> **WHAT TO WORK ON**
Return every line from the one with "تَرَى عَيْنَاكَ مُعَلِّمِيكَ" through the one with "مُذَرَّى بِالْمِنْسَفِ وَالْمِذْرَاةِ.", inclusive, exactly as it appears below.
Segment Start: MATERIAL SUPPLIED
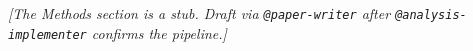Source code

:%

\textit{[The Methods section is a stub. Draft via \texttt{@paper-writer} after \texttt{@analysis-implementer} confirms the pipeline.]}
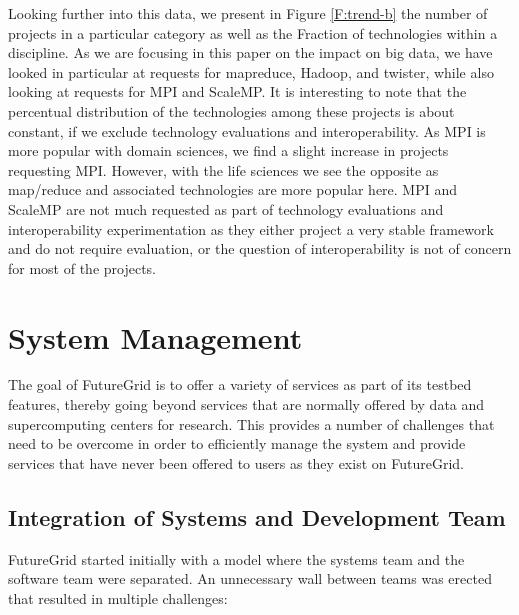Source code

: \documentclass[graybox]{svmult}
\begin{document}
Looking further into this data, we present in Figure \ref{F:trend-b} the number of projects in a particular category as well as the Fraction of technologies within a discipline. As we are focusing in this paper on the impact on big data, we have looked in particular at requests for mapreduce, Hadoop, and twister, while also looking at requests for MPI and ScaleMP. It is interesting to note that the percentual distribution of the technologies among these projects is about constant, if we exclude technology evaluations and interoperability. As MPI is more popular with domain sciences, we find a slight increase in projects requesting MPI. However, with the life sciences we see the opposite as map/reduce and associated technologies are more popular here. MPI and ScaleMP are not much requested as part of technology evaluations and interoperability experimentation as they either project a very stable framework and do not require evaluation, or the question of interoperability is not of concern for most of the projects.  










\section{System Management}\label{S:devops}

The goal of FutureGrid is to offer a variety of services as part of its testbed features, thereby going beyond services that are normally offered by data and supercomputing centers for research. This provides a number of challenges that need to be overcome in order to efficiently manage the system and provide services that have never been offered to users as they exist on FutureGrid.

\subsection{Integration of Systems and Development Team}

FutureGrid started initially with a model where the systems team and the software team were separated. An unnecessary wall between teams was erected that resulted in multiple challenges:
\end{document}
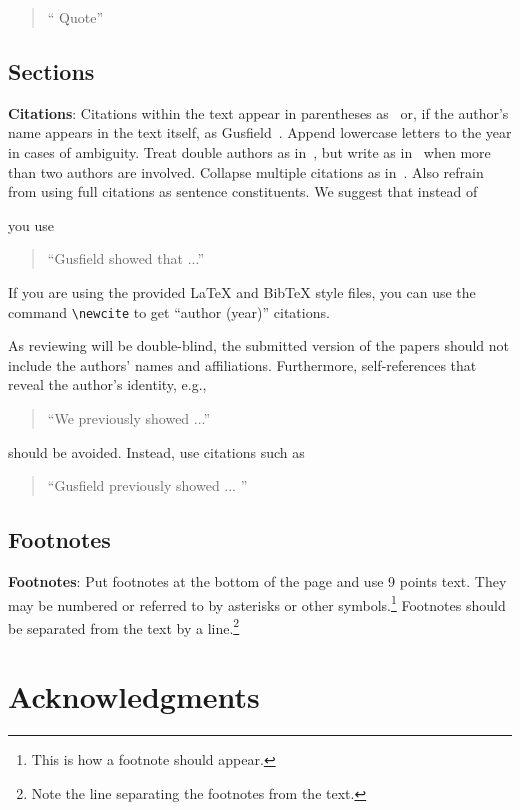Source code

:\documentclass[11pt]{article}
\begin{document}
\begin{quote}
  ``\cite{Graves:08} Quote''
\end{quote}

\subsection{Sections}

{\bf Citations}: Citations within the text appear in parentheses
as~\cite{Gusfield:97} or, if the author's name appears in the text
itself, as Gusfield~.  Append lowercase letters
to the year in cases of ambiguity.  Treat double authors as
in~\cite{Aho:72}, but write as in~\cite{Chandra:81} when more than two
authors are involved. Collapse multiple citations as
in~\cite{Gusfield:97,Aho:72}. Also refrain from using full citations
as sentence constituents. We suggest that instead of

you use
\begin{quote}
``Gusfield    showed that ...''
\end{quote}

If you are using the provided \LaTeX{} and Bib\TeX{} style files, you
can use the command \verb|\newcite| to get ``author (year)'' citations.

As reviewing will be double-blind, the submitted version of the papers
should not include the authors' names and affiliations. Furthermore,
self-references that reveal the author's identity, e.g.,
\begin{quote}
``We previously showed \cite{Gusfield:97} ...''  
\end{quote}
should be avoided. Instead, use citations such as 
\begin{quote}
``Gusfield 
previously showed ... ''
\end{quote}

\subsection{Footnotes}

{\bf Footnotes}: Put footnotes at the bottom of the page and use 9
points text. They may be numbered or referred to by asterisks or other
symbols.\footnote{This is how a footnote should appear.} Footnotes
should be separated from the text by a line.\footnote{Note the line
separating the footnotes from the text.}


\section*{Acknowledgments}
\end{document}
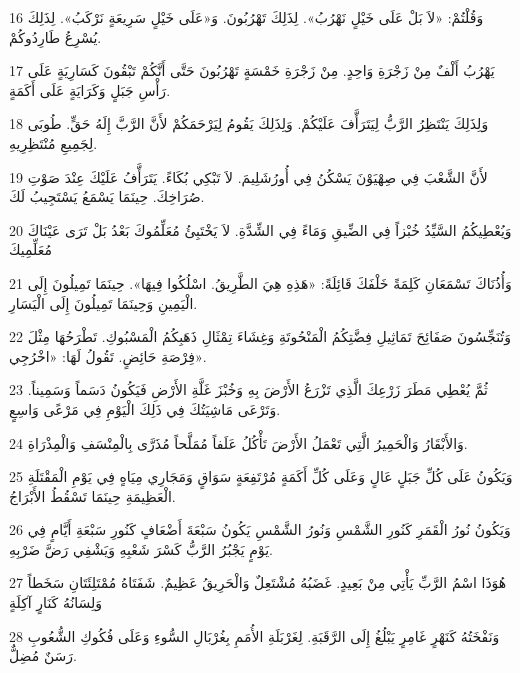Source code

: \par 16 وَقُلْتُمْ: «لاَ بَلْ عَلَى خَيْلٍ نَهْرُبُ». لِذَلِكَ تَهْرُبُونَ. وَ«عَلَى خَيْلٍ سَرِيعَةٍ نَرْكَبُ». لِذَلِكَ يُسْرِعُ طَارِدُوكُمْ.
\par 17 يَهْرُبُ أَلْفٌ مِنْ زَجْرَةِ وَاحِدٍ. مِنْ زَجْرَةِ خَمْسَةٍ تَهْرُبُونَ حَتَّى أَنَّكُمْ تَبْقُونَ كَسَارِيَةٍ عَلَى رَأْسِ جَبَلٍ وَكَرَايَةٍ عَلَى أَكَمَةٍ.
\par 18 وَلِذَلِكَ يَنْتَظِرُ الرَّبُّ لِيَتَرَأَّفَ عَلَيْكُمْ. وَلِذَلِكَ يَقُومُ لِيَرْحَمَكُمْ لأَنَّ الرَّبَّ إِلَهُ حَقٍّ. طُوبَى لِجَمِيعِ مُنْتَظِرِيهِ.
\par 19 لأَنَّ الشَّعْبَ فِي صِهْيَوْنَ يَسْكُنُ فِي أُورُشَلِيمَ. لاَ تَبْكِي بُكَاءً. يَتَرَأَّفُ عَلَيْكَ عِنْدَ صَوْتِ صُرَاخِكَ. حِينَمَا يَسْمَعُ يَسْتَجِيبُ لَكَ.
\par 20 وَيُعْطِيكُمُ السَّيِّدُ خُبْزاً فِي الضِّيقِ وَمَاءً فِي الشِّدَّةِ. لاَ يَخْتَبِئُ مُعَلِّمُوكَ بَعْدُ بَلْ تَرَى عَيْنَاكَ مُعَلِّمِيكَ
\par 21 وَأُذُنَاكَ تَسْمَعَانِ كَلِمَةً خَلْفَكَ قَائِلَةً: «هَذِهِ هِيَ الطَّرِيقُ. اسْلُكُوا فِيهَا». حِينَمَا تَمِيلُونَ إِلَى الْيَمِينِ وَحِينَمَا تَمِيلُونَ إِلَى الْيَسَارِ.
\par 22 وَتُنَجِّسُونَ صَفَائِحَ تَمَاثِيلِ فِضَّتِكُمُ الْمَنْحُوتَةِ وَغِشَاءَ تِمْثَالِ ذَهَبِكُمُ الْمَسْبُوكِ. تَطْرَحُهَا مِثْلَ فِرْصَةِ حَائِضٍ. تَقُولُ لَهَا: «اخْرُجِي».
\par 23 ثُمَّ يُعْطِي مَطَرَ زَرْعِكَ الَّذِي تَزْرَعُ الأَرْضَ بِهِ وَخُبْزَ غَلَّةِ الأَرْضِ فَيَكُونُ دَسَماً وَسَمِيناً. وَتَرْعَى مَاشِيَتُكَ فِي ذَلِكَ الْيَوْمِ فِي مَرْعًى وَاسِعٍ.
\par 24 وَالأَبْقَارُ وَالْحَمِيرُ الَّتِي تَعْمَلُ الأَرْضَ تَأْكُلُ عَلَفاً مُمَلَّحاً مُذَرَّى بِالْمِنْسَفِ وَالْمِذْرَاةِ.
\par 25 وَيَكُونُ عَلَى كُلِّ جَبَلٍ عَالٍ وَعَلَى كُلِّ أَكَمَةٍ مُرْتَفِعَةٍ سَوَاقٍ وَمَجَارِي مِيَاهٍ فِي يَوْمِ الْمَقْتَلَةِ الْعَظِيمَةِ حِينَمَا تَسْقُطُ الأَبْرَاجُ.
\par 26 وَيَكُونُ نُورُ الْقَمَرِ كَنُورِ الشَّمْسِ وَنُورُ الشَّمْسِ يَكُونُ سَبْعَةَ أَضْعَافٍ كَنُورِ سَبْعَةِ أَيَّامٍ فِي يَوْمٍ يَجْبُرُ الرَّبُّ كَسْرَ شَعْبِهِ وَيَشْفِي رَضَّ ضَرْبِهِ.
\par 27 هُوَذَا اسْمُ الرَّبِّ يَأْتِي مِنْ بَعِيدٍ. غَضَبُهُ مُشْتَعِلٌ وَالْحَرِيقُ عَظِيمٌ. شَفَتَاهُ مُمْتَلِئَتَانِ سَخَطاً وَلِسَانُهُ كَنَارٍ آكِلَةٍ
\par 28 وَنَفْخَتُهُ كَنَهْرٍ غَامِرٍ يَبْلُغُ إِلَى الرَّقَبَةِ. لِغَرْبَلَةِ الأُمَمِ بِغُرْبَالِ السُّوءِ وَعَلَى فُكُوكِ الشُّعُوبِ رَسَنٌ مُضِلٌّ.
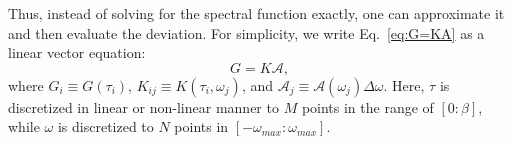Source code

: \documentclass[final,5p,twocolumn,12pt]{elsarticle}
\begin{document}
Thus, instead of solving for the spectral function exactly, one can approximate it and then evaluate the deviation. For simplicity, we write Eq.~\ref{eq:G=KA} as a linear vector equation: 
\begin{equation}
G= K\mathcal{A},
\end{equation}
where $G_i\equiv G(\tau_i)$, $K_{ij}\equiv K(\tau_i,\omega_j)$, and $\mathcal{A}_j \equiv \mathcal{A}(\omega_j)\Delta\omega$. Here, $\tau$ is discretized in linear or non-linear manner to $M$ points in the range of $[0:\beta]$, while $\omega$ is discretized to $N$ points in $[-\omega_{max}:\omega_{max}]$. 





\label{}













\end{document}
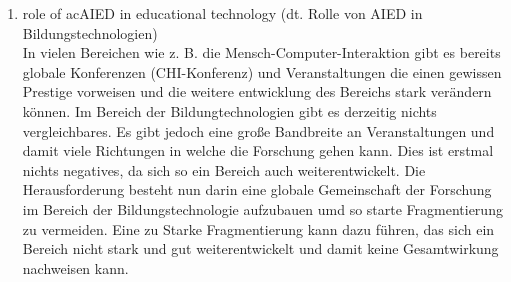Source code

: \begin{enumerate}
    
    \item role of ac{AIED} in educational technology (dt. Rolle von \ac{AIED} in Bildungstechnologien) \\
    In vielen Bereichen wie z. B. die Mensch-Computer-Interaktion gibt es bereits globale Konferenzen (CHI-Konferenz) und Veranstaltungen die einen gewissen Prestige vorweisen und die weitere entwicklung des Bereichs stark verändern können.
    Im Bereich der Bildungtechnologien gibt es derzeitig nichts vergleichbares. Es gibt jedoch eine große Bandbreite an Veranstaltungen und damit viele Richtungen in welche die Forschung gehen kann. Dies ist erstmal nichts negatives, da sich so ein Bereich auch weiterentwickelt.
    Die Herausforderung besteht nun darin eine globale Gemeinschaft der Forschung im Bereich der Bildungstechnologie aufzubauen umd so starte Fragmentierung zu vermeiden.
    Eine zu Starke Fragmentierung kann dazu führen, das sich ein Bereich nicht stark und gut weiterentwickelt und damit keine Gesamtwirkung nachweisen kann. 
\end{enumerate}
Segment End: MATERIAL SUPPLIED
> **REPLY**
\par 20 وَيُعْطِيكُمُ السَّيِّدُ خُبْزاً فِي الضِّيقِ وَمَاءً فِي الشِّدَّةِ. لاَ يَخْتَبِئُ مُعَلِّمُوكَ بَعْدُ بَلْ تَرَى عَيْنَاكَ مُعَلِّمِيكَ
\par 21 وَأُذُنَاكَ تَسْمَعَانِ كَلِمَةً خَلْفَكَ قَائِلَةً: «هَذِهِ هِيَ الطَّرِيقُ. اسْلُكُوا فِيهَا». حِينَمَا تَمِيلُونَ إِلَى الْيَمِينِ وَحِينَمَا تَمِيلُونَ إِلَى الْيَسَارِ.
\par 22 وَتُنَجِّسُونَ صَفَائِحَ تَمَاثِيلِ فِضَّتِكُمُ الْمَنْحُوتَةِ وَغِشَاءَ تِمْثَالِ ذَهَبِكُمُ الْمَسْبُوكِ. تَطْرَحُهَا مِثْلَ فِرْصَةِ حَائِضٍ. تَقُولُ لَهَا: «اخْرُجِي».
\par 23 ثُمَّ يُعْطِي مَطَرَ زَرْعِكَ الَّذِي تَزْرَعُ الأَرْضَ بِهِ وَخُبْزَ غَلَّةِ الأَرْضِ فَيَكُونُ دَسَماً وَسَمِيناً. وَتَرْعَى مَاشِيَتُكَ فِي ذَلِكَ الْيَوْمِ فِي مَرْعًى وَاسِعٍ.
\par 24 وَالأَبْقَارُ وَالْحَمِيرُ الَّتِي تَعْمَلُ الأَرْضَ تَأْكُلُ عَلَفاً مُمَلَّحاً مُذَرَّى بِالْمِنْسَفِ وَالْمِذْرَاةِ.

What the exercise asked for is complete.